My first class with the golden teacher

RetiredMatthebrute

Well-Known Member
I have never grown mushrooms before ...but wouldn't it be a good idea to combine all those jars into one big container? that seems time consuming and not a good use of space....
You gotta start out with smaller containers that you can easily preasure cook. Also I'd rather loose one or two jars to to contaminations then a whole big tub.

TC took the words right out of my mouth....

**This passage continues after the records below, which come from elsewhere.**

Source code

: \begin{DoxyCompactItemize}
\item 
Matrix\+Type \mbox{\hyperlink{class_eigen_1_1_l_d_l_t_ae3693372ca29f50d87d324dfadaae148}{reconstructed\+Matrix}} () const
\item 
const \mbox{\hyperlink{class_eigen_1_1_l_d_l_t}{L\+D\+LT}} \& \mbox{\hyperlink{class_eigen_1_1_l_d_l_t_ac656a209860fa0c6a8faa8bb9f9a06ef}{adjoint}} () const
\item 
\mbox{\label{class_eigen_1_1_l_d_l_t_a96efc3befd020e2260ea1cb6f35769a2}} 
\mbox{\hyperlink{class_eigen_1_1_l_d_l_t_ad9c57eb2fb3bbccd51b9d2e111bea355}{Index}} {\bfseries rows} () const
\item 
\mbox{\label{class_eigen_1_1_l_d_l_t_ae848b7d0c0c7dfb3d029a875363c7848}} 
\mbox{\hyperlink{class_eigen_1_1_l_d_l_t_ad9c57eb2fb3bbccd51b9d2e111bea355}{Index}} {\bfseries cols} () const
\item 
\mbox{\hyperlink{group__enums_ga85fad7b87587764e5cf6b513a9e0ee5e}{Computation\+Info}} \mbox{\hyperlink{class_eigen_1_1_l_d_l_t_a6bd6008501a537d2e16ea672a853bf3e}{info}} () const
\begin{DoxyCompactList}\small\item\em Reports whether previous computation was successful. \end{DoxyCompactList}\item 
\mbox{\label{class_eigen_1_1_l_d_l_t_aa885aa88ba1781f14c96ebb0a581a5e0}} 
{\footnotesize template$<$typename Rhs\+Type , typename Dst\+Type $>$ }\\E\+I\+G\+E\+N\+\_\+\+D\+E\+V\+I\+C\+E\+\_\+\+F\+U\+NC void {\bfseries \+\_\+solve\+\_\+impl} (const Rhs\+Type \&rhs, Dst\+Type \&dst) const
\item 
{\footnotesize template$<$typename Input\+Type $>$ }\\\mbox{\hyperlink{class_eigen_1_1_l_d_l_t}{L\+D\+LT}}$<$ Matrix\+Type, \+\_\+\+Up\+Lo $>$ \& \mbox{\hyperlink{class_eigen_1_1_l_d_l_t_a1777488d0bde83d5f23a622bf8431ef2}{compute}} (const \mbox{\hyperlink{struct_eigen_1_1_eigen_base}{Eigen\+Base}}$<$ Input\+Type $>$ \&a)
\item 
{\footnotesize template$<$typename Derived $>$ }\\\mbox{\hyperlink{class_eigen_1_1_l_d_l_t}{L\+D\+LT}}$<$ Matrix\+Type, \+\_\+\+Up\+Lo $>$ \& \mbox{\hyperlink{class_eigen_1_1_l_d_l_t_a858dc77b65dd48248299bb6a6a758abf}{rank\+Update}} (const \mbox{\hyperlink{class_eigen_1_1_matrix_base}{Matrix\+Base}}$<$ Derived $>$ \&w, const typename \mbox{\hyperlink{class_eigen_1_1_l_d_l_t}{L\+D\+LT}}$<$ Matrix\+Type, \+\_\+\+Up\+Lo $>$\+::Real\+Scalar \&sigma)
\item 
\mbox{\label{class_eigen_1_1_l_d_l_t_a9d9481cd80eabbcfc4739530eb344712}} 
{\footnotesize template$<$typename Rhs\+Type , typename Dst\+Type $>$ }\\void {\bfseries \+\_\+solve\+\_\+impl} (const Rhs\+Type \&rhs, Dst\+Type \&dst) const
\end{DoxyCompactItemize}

the reason i use smaller jars is because i have a smaller pressure cooker so i can fit 8 1/2 pint jars at a time. also i have a verry crude way of doing my G2gG transfers so i do get contams...better to only lose a 1/2 pint than it is to lose a much larger quantity and have to start over. it also increases my odd of having at the verry least 1 good contam free jar to do my g2g that way i dont have to start all over.
 

Thundercat

Well-Known Member
Just got on for a few, I say eat em if your not over stuffed with turkey!!

I've had some acid lately but no good shrooms.
 

Thundercat

Well-Known Member
Ew ya drinkking and shrooms don't mix for me any more. I did that one time, and payed out both ends of my body that night.
 

RetiredMatthebrute

Well-Known Member
so...i ate a 1/8 hahha

im gonna try a totally different casing method for me. usin potting soil i will try and do 2x bulk sub. if it works dam god bless me if it dosent =...well ill live :)
 

Javadog

Well-Known Member
Soil will not need to be a thick casing layer at all.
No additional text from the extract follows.